Here's what there is a real shortage of: likes for this post, which deserves all the likes in the universe. Condescending progressive cultural imperialism is such an underappreciated problem, both for human health and long-run for the environment. This "progressive" punishment of developing countries for continuing to use fossil fuels reminds me of earlier efforts to ban effective pesticides like DDT in southeast Asia and Africa, but only after malaria had conveniently been eradicated in Europe and North America. Both also get tied up with flawed Malthusian reasoning about how the environment can't afford for the poors with their high birth rates using resources like developed Westerners do, ignoring the fact that birth rates are down everywhere, including in the developing world, and the key thing that drives birthrates down is that an increase in material well-being leading to more surviving babies. (Of course, declining birth rates is its own problem--but one that Team Climate Apocalypse seems unaware of.)

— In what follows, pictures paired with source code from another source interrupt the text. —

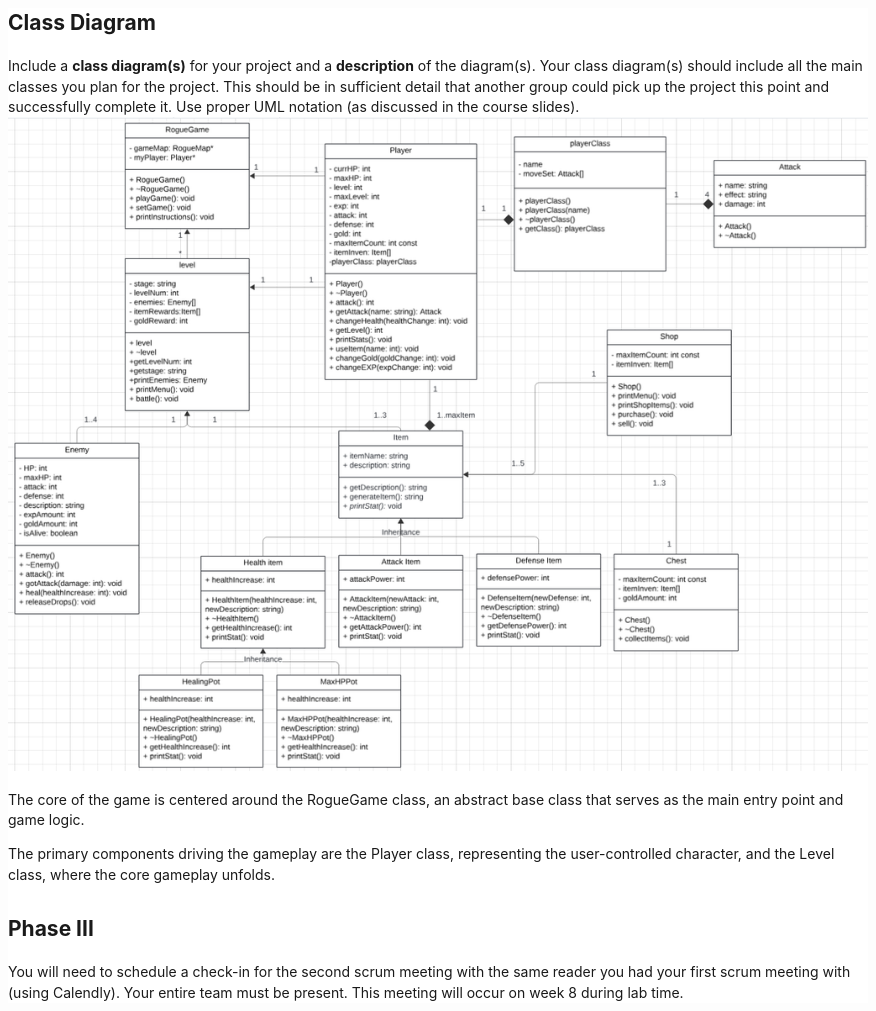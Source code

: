 
## Class Diagram
  Include a **class diagram(s)** for your project and a **description** of the diagram(s). Your class diagram(s) should include all the main classes you plan for the project. This should be in sufficient detail that another group could pick up the project this point and successfully complete it. Use proper UML notation (as discussed in the course slides).
  ![UML Diagram](images/UMLDiagram.png)

  The core of the game is centered around the RogueGame class, an abstract base class that serves as the main entry point and game logic.

  The primary components driving the gameplay are the Player class, representing the user-controlled character, and the Level class, where the core gameplay unfolds.
  
 
  ## Phase III
  You will need to schedule a check-in for the second scrum meeting with the same reader you had your first scrum meeting with (using Calendly). Your entire team must be present. This meeting will occur on week 8 during lab time.
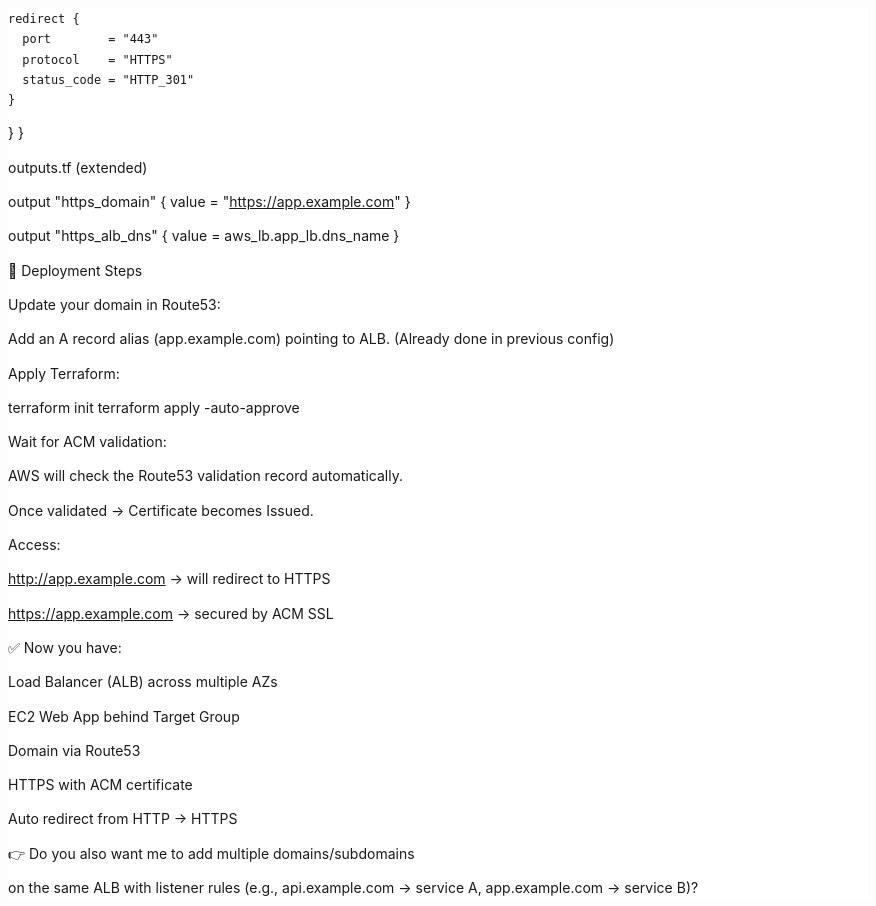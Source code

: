     redirect {
      port        = "443"
      protocol    = "HTTPS"
      status_code = "HTTP_301"
    }
  }
}



outputs.tf (extended)


output "https_domain" {
  value = "https://app.example.com"
}

output "https_alb_dns" {
  value = aws_lb.app_lb.dns_name
}


🔑 Deployment Steps

Update your domain in Route53:

Add an A record alias (app.example.com) pointing to ALB.
(Already done in previous config)

Apply Terraform:

terraform init
terraform apply -auto-approve


Wait for ACM validation:

AWS will check the Route53 validation record automatically.

Once validated → Certificate becomes Issued.

Access:

http://app.example.com → will redirect to HTTPS

https://app.example.com → secured by ACM SSL


✅ Now you have:

Load Balancer (ALB) across multiple AZs

EC2 Web App behind Target Group

Domain via Route53

HTTPS with ACM certificate

Auto redirect from HTTP → HTTPS


👉 Do you also want me to add multiple domains/subdomains 

on the same ALB with listener rules (e.g., api.example.com → service A, app.example.com → service B)?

I will also note that this woke refusal the recognize that the climate concerns of a Malawian mother are different than those of Greta Thunberg basically pushes developing economies into the arms of China, which is much less judgmental about whether one uses cooking gas. Western progressives can have their moral purity in cutting off funding to places that use fossil fuels, but that doesn't mean that China will follow suit. Is that what Western progressives want: the same or more fossil fuel use as there would have been in developing economies, but with the added feature of those economies becoming vassal states of China?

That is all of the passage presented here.